Exercise aim: Given the records below, pull every line with the word "flag" into the answer.

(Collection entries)
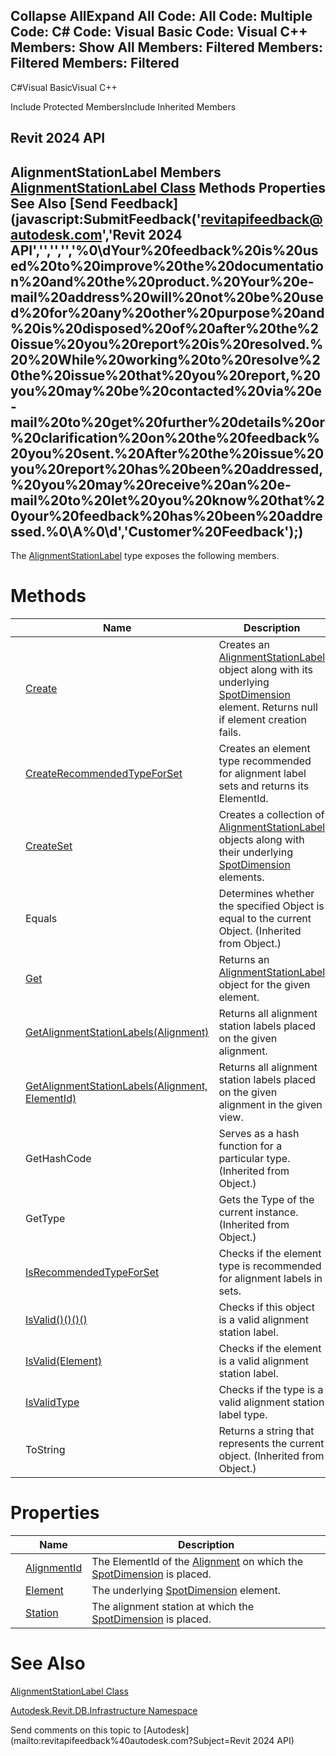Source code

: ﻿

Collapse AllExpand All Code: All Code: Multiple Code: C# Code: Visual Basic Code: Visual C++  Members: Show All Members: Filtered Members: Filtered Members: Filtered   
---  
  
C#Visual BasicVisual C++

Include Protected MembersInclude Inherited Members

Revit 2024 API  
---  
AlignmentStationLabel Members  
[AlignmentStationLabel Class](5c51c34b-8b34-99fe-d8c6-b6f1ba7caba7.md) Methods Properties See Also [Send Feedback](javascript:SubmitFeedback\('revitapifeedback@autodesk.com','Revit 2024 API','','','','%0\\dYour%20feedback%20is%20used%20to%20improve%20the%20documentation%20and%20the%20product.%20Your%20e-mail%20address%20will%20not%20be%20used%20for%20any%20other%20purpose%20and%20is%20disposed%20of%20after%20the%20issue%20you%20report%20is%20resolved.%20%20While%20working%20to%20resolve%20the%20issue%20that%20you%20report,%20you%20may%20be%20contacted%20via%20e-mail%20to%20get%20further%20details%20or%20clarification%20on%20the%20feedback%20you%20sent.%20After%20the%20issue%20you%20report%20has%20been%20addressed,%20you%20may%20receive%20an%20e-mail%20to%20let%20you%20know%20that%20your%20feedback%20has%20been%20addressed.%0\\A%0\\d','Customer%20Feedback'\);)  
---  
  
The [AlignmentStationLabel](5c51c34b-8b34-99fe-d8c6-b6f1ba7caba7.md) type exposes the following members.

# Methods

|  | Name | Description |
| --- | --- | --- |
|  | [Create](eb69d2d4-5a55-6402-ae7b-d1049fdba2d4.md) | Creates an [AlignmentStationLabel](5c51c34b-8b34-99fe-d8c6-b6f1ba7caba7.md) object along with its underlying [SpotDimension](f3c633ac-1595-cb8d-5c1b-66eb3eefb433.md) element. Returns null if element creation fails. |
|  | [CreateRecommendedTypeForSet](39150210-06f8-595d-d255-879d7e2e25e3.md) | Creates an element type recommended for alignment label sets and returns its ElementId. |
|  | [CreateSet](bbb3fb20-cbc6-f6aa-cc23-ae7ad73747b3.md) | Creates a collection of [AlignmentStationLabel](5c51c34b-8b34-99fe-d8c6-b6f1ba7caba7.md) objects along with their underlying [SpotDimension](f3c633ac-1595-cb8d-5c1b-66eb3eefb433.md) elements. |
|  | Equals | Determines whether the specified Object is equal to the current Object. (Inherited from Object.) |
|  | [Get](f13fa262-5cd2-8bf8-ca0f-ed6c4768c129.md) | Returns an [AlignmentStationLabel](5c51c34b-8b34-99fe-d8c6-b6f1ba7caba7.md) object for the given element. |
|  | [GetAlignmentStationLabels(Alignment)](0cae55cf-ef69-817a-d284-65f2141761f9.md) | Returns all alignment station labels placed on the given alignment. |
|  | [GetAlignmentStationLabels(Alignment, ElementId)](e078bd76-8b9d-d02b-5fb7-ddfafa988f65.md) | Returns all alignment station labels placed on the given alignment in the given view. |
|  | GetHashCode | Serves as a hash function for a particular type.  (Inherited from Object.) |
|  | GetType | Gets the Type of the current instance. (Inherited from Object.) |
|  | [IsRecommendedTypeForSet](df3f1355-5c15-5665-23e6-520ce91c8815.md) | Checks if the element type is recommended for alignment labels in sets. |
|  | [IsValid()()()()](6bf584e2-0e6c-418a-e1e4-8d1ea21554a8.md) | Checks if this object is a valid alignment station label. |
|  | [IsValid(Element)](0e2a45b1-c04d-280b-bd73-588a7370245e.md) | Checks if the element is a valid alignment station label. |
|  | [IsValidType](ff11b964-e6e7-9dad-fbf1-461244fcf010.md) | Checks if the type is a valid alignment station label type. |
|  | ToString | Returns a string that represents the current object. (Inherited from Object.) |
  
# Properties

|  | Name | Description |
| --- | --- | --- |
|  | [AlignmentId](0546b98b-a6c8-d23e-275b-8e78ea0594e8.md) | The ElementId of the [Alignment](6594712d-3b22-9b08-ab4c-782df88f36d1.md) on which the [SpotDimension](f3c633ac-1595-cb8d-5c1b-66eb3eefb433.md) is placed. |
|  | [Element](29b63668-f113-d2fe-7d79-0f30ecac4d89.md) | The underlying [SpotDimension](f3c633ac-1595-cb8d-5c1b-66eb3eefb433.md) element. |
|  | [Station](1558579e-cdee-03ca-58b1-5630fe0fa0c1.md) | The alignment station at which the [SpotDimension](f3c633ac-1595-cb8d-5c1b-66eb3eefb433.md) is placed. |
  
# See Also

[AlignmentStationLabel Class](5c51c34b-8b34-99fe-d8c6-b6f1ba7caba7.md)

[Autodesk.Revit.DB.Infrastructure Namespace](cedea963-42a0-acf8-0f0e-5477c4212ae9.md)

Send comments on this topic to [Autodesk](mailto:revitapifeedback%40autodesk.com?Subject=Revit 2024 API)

---

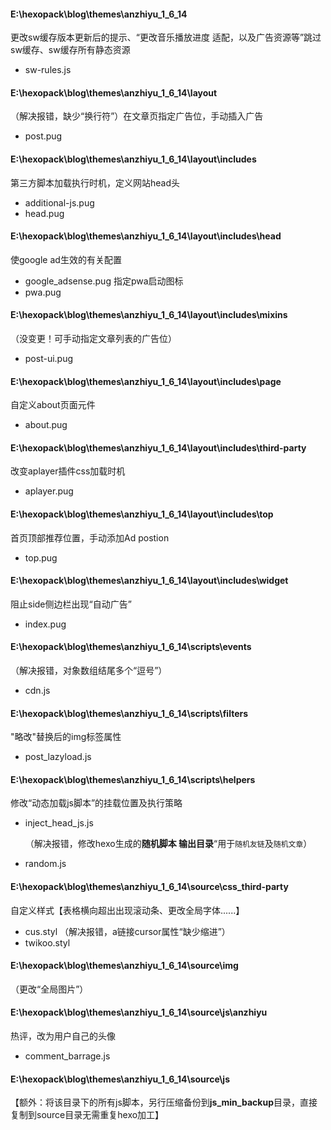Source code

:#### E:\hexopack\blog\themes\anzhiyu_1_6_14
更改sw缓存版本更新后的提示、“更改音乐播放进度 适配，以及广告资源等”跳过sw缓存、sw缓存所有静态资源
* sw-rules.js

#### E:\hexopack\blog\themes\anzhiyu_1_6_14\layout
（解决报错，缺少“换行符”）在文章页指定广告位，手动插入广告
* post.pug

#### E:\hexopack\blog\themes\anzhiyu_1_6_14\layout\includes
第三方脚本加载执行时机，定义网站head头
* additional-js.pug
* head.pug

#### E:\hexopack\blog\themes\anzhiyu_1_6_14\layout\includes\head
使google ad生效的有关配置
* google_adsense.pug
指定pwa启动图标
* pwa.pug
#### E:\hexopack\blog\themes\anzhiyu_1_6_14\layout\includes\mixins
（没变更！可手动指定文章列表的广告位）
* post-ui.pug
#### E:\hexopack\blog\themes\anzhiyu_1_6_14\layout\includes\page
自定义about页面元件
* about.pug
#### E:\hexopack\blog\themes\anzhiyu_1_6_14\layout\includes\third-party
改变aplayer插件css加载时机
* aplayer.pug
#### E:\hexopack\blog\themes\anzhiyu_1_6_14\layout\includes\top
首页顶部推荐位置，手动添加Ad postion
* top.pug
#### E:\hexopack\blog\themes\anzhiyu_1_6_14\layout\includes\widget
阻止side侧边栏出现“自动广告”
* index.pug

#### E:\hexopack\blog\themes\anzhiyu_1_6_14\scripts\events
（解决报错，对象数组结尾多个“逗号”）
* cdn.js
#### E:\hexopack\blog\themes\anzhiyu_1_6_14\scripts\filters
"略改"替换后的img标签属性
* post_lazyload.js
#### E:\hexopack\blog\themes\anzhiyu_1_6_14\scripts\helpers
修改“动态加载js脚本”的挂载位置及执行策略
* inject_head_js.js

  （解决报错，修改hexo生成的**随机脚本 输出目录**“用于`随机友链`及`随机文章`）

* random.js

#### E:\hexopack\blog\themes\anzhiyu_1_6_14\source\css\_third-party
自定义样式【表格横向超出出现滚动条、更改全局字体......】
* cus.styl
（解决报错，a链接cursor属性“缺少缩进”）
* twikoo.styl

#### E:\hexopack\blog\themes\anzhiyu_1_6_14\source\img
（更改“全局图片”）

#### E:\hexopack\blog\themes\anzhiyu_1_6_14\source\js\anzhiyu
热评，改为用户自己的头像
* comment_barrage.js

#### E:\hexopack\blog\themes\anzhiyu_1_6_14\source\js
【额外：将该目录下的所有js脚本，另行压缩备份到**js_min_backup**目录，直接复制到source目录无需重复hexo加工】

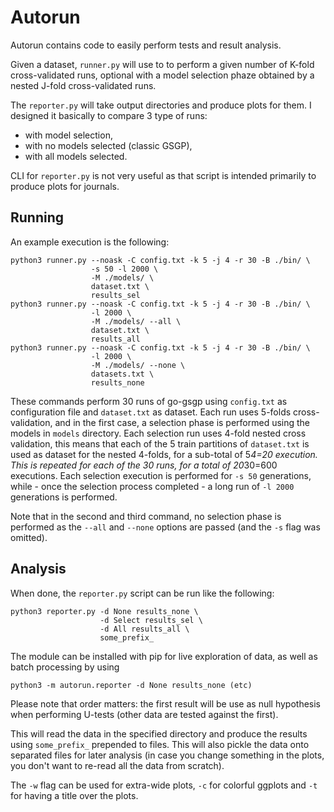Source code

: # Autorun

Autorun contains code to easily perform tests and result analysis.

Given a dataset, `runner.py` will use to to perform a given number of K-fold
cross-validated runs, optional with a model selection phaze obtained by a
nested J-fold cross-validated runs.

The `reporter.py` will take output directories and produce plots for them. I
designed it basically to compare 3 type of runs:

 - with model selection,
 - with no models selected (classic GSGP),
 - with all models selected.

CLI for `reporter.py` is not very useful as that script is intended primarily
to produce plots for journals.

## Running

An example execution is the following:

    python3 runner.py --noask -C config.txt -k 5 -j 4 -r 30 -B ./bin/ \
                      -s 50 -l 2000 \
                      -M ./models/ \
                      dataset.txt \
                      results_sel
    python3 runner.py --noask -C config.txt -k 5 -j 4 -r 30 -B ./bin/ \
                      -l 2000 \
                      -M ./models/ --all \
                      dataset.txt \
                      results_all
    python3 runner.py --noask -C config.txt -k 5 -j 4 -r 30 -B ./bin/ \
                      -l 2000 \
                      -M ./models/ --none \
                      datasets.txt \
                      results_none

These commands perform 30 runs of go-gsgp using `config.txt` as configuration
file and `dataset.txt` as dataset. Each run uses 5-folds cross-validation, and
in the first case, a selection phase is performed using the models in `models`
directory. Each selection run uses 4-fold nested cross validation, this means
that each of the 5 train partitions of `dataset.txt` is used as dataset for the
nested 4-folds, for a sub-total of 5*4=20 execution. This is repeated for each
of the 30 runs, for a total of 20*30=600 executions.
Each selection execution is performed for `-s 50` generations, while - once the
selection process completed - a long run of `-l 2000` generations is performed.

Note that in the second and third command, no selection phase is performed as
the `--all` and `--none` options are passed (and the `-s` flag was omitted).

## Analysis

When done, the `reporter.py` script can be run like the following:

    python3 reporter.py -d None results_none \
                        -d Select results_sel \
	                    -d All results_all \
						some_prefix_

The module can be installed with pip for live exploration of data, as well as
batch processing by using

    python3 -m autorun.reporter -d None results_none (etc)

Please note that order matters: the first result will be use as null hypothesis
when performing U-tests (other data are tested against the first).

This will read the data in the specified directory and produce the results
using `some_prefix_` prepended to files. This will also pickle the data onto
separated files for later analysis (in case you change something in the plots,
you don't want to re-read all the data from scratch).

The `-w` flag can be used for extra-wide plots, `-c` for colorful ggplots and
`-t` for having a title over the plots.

Solution for this problem:
the `--all` and `--none` options are passed (and the `-s` flag was omitted).
The `-w` flag can be used for extra-wide plots, `-c` for colorful ggplots and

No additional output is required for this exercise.